The insistence in the old man’s words was daunting. Clearly, he believed what he was saying. Railing hesitated. Neither of them knew exactly what would happen if Railing persisted in his search for Grianne Ohmsford, but the King of the Silver River seemed certain that it would not be anything good. Yet even creatures of magic could be mistaken. Even they could be wrong. The history of the Ohmsford family had demonstrated that often enough.
Railing was no fool; he knew he should consider carefully what he was being told. He had until at least sunrise to do so. And he had all the days of his journey after that, as well, didn’t he? He would not dismiss the old man’s warning out of hand. He would think on it for as long as there was reason to do so.
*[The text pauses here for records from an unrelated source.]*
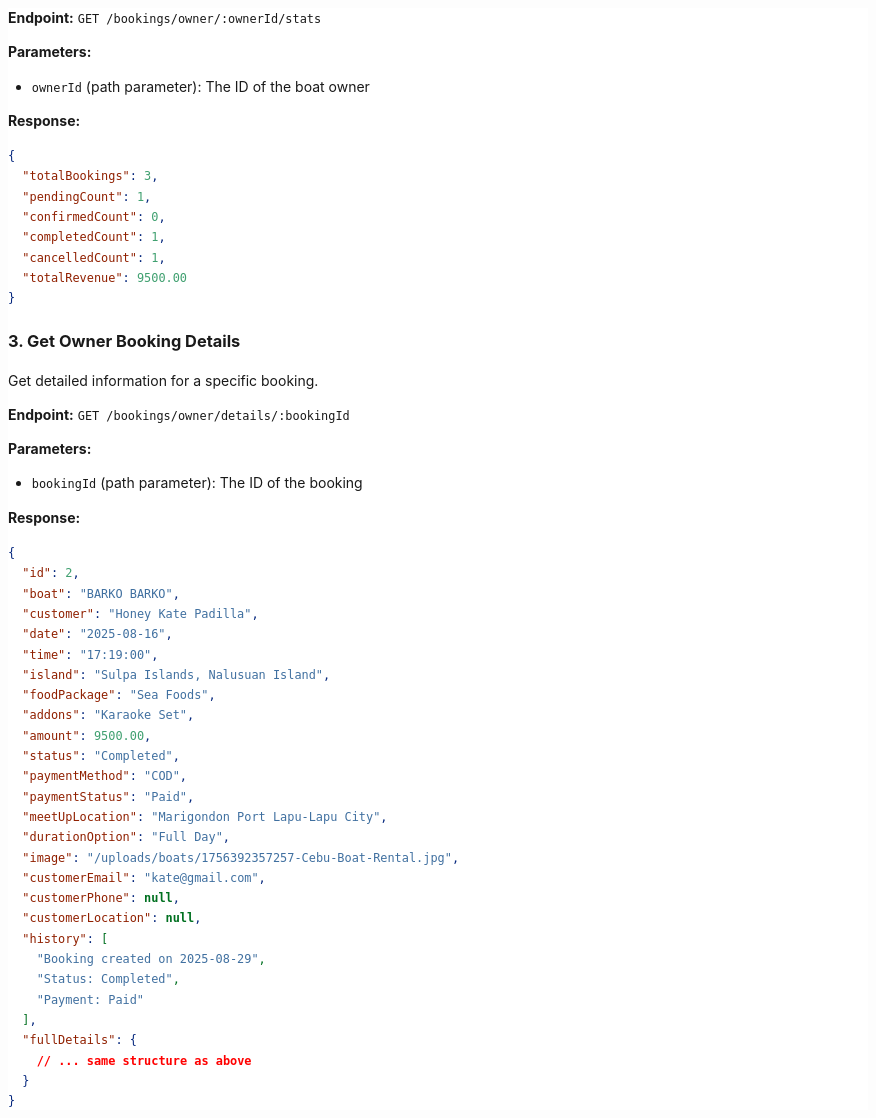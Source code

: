 **Endpoint:** `GET /bookings/owner/:ownerId/stats`

**Parameters:**
- `ownerId` (path parameter): The ID of the boat owner

**Response:**
```json
{
  "totalBookings": 3,
  "pendingCount": 1,
  "confirmedCount": 0,
  "completedCount": 1,
  "cancelledCount": 1,
  "totalRevenue": 9500.00
}
```

### 3. Get Owner Booking Details
Get detailed information for a specific booking.

**Endpoint:** `GET /bookings/owner/details/:bookingId`

**Parameters:**
- `bookingId` (path parameter): The ID of the booking

**Response:**
```json
{
  "id": 2,
  "boat": "BARKO BARKO",
  "customer": "Honey Kate Padilla",
  "date": "2025-08-16",
  "time": "17:19:00",
  "island": "Sulpa Islands, Nalusuan Island",
  "foodPackage": "Sea Foods",
  "addons": "Karaoke Set",
  "amount": 9500.00,
  "status": "Completed",
  "paymentMethod": "COD",
  "paymentStatus": "Paid",
  "meetUpLocation": "Marigondon Port Lapu-Lapu City",
  "durationOption": "Full Day",
  "image": "/uploads/boats/1756392357257-Cebu-Boat-Rental.jpg",
  "customerEmail": "kate@gmail.com",
  "customerPhone": null,
  "customerLocation": null,
  "history": [
    "Booking created on 2025-08-29",
    "Status: Completed",
    "Payment: Paid"
  ],
  "fullDetails": {
    // ... same structure as above
  }
}
```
“Will the ring guide me to wherever I choose to go?” he asked the other.
The King of the Silver River shrugged. “Or out of wherever you’ve been, should that become necessary. But know this. Unlike some magic, it has a finite life. It will show the way each time you ask for it, but each time one strand of its woven threads will disappear until all are gone. Save the stone for when the threads are gone and your life is at such risk there is no other magic you can call upon. That time may come sooner than you think.”
Railing took a deep breath. “I thank you for the ring and the advice. I will consider carefully everything you have told me.”
“Will you?”
The boy nodded uneasily. The old man seemed to see right through him. “How do I get back to the ship from here?”
The King of the Silver River smiled. “Who is to say you ever left?”
Then he disappeared, and the shoreline and the trees and any view of the airship anchored in the cove disappeared as well, and Railing woke from what might have been only a dream still wrapped in his blanket and lying on wooden planking, and he was aboard Quickening once more, and all that remained was the silence and his memory of the Faerie creature’s words.
It might have been a dream if not for the ring that nestled deep inside his pant pocket.
Railing was awake for much of the rest of the night, mulling over what the King of the Silver River had told him. He was conflicted in every conceivable way, even as to whether what had happened was real.